On windows the system clipboard is also accessed so that you can copy things from other applications. On linux and mac accessing the system clipboard it is currently not supported so you can't paste things other than what you copied in tgui.
#793
Although you could pass events to widgets directly by e.g. calling button->leftMousePressed(mousePos) you would be better of having the widgets in a Panel and using panel->handleEvent(event). Containers like Panel have the same functions as you would find in the Gui class, with the difference that Panel also has all the functions inherited from the Widget class.
#794
If you have no events and no need for animations then I guess you could indeed use the code without the Gui class. But do you really need a gui library then?
#795
You are correct about that widgets should not rely on the existence of a global gui, and then don't.
The main use of the Gui is simplicity, so that you only need to do one function call for handling events and one for drawing. Technically I don't think there is any dependency on the gui and you should thus be able to use all widgets directly. But then you would have to manually pass the right events to the right widgets, keep a clock to update e.g. the flickering edit box caret and draw all of them. Having a Gui object which encapsulates that is easier.
#796
There is no technical reason why you can't copy it, but why would you? If you have multiple guis then you have to call handleEvent and draw on each of them which is more work. Everything can be done more simply by having different panels inside a single gui. And even if you had multiple guis, would you really copy the first one instead of just creating a new one?
The gui is the topmost object that is tied to the window and will handle all interaction (events and drawing) with the rest of the objects. So I don't see a reason on why it should be copyable.

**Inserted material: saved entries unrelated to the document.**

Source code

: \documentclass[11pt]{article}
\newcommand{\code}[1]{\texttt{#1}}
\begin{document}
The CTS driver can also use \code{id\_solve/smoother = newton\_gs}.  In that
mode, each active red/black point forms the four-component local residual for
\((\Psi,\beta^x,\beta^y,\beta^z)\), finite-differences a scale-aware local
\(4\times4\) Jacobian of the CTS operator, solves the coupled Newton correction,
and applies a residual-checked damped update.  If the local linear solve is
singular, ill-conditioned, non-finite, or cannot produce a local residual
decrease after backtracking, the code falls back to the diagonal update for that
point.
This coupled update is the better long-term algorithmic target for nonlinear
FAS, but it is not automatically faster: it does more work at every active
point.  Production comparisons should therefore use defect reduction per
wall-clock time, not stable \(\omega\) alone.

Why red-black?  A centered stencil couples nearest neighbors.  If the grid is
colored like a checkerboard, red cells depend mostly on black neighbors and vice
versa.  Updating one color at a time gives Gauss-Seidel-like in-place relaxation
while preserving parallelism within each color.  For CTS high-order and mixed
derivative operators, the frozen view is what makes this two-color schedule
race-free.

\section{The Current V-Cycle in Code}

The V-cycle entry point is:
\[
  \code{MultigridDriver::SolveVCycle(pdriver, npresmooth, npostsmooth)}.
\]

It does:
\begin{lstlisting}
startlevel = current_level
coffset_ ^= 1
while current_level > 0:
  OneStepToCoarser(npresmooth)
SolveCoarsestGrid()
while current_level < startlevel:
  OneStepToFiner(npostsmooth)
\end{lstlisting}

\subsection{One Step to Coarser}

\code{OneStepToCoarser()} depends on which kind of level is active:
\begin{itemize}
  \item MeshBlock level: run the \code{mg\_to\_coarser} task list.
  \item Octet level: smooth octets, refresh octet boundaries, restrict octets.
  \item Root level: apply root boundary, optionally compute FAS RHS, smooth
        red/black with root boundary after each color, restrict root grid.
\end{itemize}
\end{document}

The above reasons are actually only enough to justify why I don't remove the non-copyable property, I don't think I would have made the decision to arbitrary limit the possibilities. Maybe that piece of code is just almost as old as the library itself and originates from a time where the Gui inherited from sf::RenderWindow. I would have been forced to make it non-copyable as sf::RenderWindow is non-copyable. Nope, the code was only introduced halfway 2014 during a major rewrite of the entire gui, so there is no reasoning found in the commit message. So I'm just as clueless as you on why it is like this :)
#797
The Gui is not copyable because it is not meant to be used like this. You are only supposed to create a single Gui instance per windows.
What you probably want is the Panel class (or Group class in 0.8-dev). You would add those panels to the gui when you need them and remove them again when they are no longer needed. The widgets (progress bars or the vertical layout) would be added to this panel instead of to the gui.
#798
Maybe you called removeAllWidgets on the wrong widget? I can't imagine any other case, the removeAllWidgets will definately get rid of all child widgets.

edit: or your kept a list of widgets in your own code which didn't get cleared and populatePanel inserted the widgets into that list as well
#799
There shouldn't be any way for an event to trigger multiple times unless you called the connect function multiple times, so make sure you aren't doing that.
Having it depending on the duration of the function looks really weird. Are you certain gui.handleEvent is only called once for each sfml event?
#800
The debugger should show you that it crashes because gui_ProgressBarHP is a nullptr.

The gui doesn't know about the existence of the progress bar. It only has the panel as child widget while the panel in turn has the progress bar as child. So you would have to get the progress bar from the panel:
Code (cpp) Select
gui_panelInfo->get<tgui::ProgressBar>("info_health");

Alternatively you can pass "true" as second parameter to the get function. This will search for the widget recursively.